TASK BRIEF >>
Restate word for word the lines that run from the one containing "message box with" to the last line of the data, both ends included.

Source texts of formatted documents:
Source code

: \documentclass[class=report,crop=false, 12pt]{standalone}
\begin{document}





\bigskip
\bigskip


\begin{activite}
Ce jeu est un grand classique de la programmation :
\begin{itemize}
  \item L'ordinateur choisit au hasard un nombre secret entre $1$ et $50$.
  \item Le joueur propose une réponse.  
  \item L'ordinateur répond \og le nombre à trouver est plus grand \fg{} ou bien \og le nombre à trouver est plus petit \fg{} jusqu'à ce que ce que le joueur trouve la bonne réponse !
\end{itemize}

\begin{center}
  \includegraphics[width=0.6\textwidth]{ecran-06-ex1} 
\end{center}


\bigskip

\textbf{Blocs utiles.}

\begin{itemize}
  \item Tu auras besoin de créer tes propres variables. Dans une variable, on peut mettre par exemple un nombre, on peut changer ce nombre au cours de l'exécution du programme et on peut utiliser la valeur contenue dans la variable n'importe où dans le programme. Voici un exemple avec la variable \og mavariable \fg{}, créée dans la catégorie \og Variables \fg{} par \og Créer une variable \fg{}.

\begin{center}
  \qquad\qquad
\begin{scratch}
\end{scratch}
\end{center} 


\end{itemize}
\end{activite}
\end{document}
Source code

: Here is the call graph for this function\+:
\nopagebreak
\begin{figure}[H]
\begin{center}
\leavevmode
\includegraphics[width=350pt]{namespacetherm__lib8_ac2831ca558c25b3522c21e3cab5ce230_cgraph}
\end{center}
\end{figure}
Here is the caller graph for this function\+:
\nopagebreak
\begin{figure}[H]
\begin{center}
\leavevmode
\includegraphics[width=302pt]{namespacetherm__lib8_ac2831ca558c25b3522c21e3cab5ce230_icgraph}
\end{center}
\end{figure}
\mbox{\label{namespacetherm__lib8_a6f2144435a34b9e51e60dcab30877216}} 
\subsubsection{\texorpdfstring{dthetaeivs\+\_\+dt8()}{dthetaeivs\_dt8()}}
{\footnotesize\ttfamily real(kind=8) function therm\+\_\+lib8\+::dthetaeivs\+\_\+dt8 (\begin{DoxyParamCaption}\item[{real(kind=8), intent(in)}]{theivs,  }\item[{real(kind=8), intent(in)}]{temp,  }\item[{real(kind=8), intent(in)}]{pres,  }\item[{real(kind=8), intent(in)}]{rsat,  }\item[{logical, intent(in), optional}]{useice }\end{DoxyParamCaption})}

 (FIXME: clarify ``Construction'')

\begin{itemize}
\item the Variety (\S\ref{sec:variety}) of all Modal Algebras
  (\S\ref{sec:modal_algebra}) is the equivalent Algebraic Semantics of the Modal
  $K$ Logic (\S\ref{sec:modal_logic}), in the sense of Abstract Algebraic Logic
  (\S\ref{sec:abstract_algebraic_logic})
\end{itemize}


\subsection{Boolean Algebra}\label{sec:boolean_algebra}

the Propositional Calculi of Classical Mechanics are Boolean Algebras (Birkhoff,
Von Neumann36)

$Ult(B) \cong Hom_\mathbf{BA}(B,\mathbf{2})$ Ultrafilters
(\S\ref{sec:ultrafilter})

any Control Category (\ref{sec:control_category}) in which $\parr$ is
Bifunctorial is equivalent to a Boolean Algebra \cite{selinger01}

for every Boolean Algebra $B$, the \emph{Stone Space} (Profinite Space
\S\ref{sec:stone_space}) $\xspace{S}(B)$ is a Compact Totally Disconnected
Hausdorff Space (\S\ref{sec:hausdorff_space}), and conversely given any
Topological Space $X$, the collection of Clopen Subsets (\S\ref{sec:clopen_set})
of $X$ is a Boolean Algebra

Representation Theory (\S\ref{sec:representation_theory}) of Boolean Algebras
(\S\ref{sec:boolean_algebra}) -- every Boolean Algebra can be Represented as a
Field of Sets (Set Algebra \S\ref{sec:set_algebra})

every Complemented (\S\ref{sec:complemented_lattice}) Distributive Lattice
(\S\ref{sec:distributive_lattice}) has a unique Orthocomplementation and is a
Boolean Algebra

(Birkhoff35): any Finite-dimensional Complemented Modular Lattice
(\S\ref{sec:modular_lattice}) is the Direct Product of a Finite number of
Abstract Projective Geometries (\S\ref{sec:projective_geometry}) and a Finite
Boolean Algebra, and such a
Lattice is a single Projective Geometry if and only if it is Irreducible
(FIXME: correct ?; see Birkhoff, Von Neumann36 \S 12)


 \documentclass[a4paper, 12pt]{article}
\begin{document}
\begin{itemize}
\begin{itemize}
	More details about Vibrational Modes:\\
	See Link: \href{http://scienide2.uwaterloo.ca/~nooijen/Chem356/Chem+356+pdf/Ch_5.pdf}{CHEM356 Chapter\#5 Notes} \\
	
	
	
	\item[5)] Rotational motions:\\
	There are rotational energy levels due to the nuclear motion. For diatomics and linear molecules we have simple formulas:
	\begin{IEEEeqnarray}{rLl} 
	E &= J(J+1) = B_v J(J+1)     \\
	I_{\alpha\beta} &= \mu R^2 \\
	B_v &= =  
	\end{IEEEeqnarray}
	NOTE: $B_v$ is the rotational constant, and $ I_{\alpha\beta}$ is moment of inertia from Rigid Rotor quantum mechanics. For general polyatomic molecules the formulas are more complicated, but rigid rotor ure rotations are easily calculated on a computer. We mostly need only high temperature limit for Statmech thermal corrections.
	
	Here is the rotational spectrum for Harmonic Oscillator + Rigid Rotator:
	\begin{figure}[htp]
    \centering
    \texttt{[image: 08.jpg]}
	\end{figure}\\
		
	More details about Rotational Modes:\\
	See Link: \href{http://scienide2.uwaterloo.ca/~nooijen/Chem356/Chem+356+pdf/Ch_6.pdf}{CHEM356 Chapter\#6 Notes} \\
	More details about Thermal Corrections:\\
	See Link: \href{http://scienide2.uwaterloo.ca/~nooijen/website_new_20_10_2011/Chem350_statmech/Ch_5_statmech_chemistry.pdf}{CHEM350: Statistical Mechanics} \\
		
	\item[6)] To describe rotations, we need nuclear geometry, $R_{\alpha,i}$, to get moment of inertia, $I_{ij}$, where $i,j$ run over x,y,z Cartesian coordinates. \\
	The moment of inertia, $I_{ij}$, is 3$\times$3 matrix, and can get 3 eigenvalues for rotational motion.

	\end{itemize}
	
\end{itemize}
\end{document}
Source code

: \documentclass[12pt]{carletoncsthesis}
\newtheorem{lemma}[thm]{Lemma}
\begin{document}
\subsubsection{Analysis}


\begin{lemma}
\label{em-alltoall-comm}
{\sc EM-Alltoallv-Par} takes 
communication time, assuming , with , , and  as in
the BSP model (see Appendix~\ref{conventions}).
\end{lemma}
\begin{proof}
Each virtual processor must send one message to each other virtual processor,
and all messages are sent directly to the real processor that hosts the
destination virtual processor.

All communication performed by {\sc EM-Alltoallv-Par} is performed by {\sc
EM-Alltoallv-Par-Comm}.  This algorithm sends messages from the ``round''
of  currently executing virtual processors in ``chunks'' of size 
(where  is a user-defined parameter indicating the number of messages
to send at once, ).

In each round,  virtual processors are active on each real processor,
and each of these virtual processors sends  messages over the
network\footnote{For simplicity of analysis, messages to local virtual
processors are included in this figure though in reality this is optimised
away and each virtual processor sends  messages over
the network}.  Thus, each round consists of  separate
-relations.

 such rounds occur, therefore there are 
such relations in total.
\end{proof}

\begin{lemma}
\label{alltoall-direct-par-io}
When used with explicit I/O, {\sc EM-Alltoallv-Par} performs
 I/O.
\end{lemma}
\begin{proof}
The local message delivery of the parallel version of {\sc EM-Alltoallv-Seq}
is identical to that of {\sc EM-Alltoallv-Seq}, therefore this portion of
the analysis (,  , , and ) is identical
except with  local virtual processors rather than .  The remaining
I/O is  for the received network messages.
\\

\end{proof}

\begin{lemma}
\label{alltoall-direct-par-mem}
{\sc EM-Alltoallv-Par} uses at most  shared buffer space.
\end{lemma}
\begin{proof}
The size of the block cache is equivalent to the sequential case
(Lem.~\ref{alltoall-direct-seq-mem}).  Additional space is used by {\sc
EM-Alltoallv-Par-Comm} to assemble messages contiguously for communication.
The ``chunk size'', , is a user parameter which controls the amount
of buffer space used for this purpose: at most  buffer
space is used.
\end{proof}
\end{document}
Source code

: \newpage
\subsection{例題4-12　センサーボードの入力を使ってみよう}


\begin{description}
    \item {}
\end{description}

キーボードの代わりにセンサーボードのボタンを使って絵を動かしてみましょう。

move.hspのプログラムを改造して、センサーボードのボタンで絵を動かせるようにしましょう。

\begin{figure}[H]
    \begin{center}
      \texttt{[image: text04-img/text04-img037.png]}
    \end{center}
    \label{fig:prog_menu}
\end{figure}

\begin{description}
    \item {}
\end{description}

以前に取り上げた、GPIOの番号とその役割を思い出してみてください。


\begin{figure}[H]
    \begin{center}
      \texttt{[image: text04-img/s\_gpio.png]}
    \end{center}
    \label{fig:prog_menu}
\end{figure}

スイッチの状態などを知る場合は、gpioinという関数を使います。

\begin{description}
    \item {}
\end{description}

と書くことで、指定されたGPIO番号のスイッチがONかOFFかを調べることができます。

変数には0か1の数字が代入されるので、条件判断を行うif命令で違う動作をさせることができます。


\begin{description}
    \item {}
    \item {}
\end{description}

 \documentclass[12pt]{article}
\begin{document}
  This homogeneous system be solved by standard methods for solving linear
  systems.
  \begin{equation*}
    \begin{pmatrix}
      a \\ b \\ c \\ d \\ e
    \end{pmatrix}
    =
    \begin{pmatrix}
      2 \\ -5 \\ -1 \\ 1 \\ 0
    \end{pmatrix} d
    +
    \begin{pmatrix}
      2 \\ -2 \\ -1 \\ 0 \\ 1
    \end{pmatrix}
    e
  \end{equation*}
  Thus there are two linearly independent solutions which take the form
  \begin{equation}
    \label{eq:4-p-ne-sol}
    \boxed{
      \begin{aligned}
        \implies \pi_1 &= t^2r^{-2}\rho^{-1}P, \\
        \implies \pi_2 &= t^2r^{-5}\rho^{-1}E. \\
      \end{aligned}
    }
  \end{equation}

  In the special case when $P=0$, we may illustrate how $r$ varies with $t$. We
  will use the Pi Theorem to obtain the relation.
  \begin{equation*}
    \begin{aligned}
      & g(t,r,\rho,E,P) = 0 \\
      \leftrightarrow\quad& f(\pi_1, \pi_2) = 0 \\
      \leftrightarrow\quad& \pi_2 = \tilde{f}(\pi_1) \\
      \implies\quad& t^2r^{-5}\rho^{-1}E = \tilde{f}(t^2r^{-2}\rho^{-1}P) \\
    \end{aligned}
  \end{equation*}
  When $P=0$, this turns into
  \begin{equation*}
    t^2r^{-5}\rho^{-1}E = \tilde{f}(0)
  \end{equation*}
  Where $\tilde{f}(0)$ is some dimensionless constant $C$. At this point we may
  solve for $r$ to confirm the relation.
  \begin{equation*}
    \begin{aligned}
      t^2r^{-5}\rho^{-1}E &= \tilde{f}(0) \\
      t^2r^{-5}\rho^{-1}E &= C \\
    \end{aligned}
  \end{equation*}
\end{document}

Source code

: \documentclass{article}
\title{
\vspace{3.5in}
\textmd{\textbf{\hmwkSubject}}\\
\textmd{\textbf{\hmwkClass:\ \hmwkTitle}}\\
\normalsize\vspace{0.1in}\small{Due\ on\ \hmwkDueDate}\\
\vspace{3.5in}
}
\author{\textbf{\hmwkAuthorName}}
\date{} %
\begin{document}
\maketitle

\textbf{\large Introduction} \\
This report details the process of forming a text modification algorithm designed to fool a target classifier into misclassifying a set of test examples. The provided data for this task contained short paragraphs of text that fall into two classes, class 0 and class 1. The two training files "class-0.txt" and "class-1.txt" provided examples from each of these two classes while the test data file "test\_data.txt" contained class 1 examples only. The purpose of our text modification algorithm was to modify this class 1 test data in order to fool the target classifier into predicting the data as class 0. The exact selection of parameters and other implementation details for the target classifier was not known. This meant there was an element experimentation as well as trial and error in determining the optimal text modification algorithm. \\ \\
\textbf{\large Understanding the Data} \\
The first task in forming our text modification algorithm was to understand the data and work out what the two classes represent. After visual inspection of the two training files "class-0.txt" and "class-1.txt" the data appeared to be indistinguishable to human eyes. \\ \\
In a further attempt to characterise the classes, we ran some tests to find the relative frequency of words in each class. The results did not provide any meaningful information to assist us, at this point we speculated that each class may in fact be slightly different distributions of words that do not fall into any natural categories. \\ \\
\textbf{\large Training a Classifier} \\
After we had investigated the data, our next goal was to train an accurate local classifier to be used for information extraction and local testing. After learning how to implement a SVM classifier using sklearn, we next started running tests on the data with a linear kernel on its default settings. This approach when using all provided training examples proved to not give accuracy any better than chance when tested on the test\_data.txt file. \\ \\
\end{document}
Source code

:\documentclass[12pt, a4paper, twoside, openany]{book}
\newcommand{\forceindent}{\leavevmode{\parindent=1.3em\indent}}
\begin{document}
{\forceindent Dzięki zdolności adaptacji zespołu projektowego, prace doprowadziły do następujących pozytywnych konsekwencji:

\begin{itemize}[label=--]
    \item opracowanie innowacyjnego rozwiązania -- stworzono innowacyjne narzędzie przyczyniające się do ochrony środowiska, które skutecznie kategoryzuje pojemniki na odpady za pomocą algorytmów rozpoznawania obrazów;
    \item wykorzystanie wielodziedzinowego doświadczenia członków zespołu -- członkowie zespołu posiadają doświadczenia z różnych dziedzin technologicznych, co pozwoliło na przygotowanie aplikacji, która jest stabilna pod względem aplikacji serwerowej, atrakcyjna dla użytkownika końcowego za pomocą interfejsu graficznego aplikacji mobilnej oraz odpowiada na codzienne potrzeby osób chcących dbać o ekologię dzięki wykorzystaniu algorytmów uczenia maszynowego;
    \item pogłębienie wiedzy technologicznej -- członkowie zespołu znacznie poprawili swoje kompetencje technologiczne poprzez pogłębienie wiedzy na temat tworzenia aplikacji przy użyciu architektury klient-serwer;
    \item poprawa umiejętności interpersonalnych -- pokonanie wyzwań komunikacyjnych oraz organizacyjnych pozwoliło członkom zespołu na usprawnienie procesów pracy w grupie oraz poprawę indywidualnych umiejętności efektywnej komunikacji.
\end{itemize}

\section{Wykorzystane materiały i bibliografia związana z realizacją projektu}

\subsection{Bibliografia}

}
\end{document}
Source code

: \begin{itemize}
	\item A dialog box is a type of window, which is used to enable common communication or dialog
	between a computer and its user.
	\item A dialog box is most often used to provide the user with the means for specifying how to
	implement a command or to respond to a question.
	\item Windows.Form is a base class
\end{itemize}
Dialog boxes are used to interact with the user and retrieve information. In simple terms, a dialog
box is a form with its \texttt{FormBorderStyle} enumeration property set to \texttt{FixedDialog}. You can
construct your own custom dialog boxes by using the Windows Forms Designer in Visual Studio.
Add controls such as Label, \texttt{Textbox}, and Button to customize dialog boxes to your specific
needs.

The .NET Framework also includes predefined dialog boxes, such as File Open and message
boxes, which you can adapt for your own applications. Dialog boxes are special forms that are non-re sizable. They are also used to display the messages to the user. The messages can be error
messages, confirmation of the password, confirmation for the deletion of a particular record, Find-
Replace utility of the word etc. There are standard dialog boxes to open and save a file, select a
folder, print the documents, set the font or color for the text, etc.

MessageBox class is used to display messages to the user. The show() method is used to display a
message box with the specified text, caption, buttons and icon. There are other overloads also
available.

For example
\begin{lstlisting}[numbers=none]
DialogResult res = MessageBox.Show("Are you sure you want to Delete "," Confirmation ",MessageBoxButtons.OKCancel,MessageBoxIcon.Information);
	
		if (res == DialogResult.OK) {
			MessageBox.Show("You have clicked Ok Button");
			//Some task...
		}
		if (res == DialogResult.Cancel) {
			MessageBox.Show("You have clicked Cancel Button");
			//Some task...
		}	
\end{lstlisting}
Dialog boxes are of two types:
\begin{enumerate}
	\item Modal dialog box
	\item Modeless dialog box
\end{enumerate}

SOLUTION TO THIS TASK >>
message box with the specified text, caption, buttons and icon. There are other overloads also
available.

For example
\begin{lstlisting}[numbers=none]
DialogResult res = MessageBox.Show("Are you sure you want to Delete "," Confirmation ",MessageBoxButtons.OKCancel,MessageBoxIcon.Information);
	
		if (res == DialogResult.OK) {
			MessageBox.Show("You have clicked Ok Button");
			//Some task...
		}
		if (res == DialogResult.Cancel) {
			MessageBox.Show("You have clicked Cancel Button");
			//Some task...
		}	
\end{lstlisting}
Dialog boxes are of two types:
\begin{enumerate}
	\item Modal dialog box
	\item Modeless dialog box
\end{enumerate}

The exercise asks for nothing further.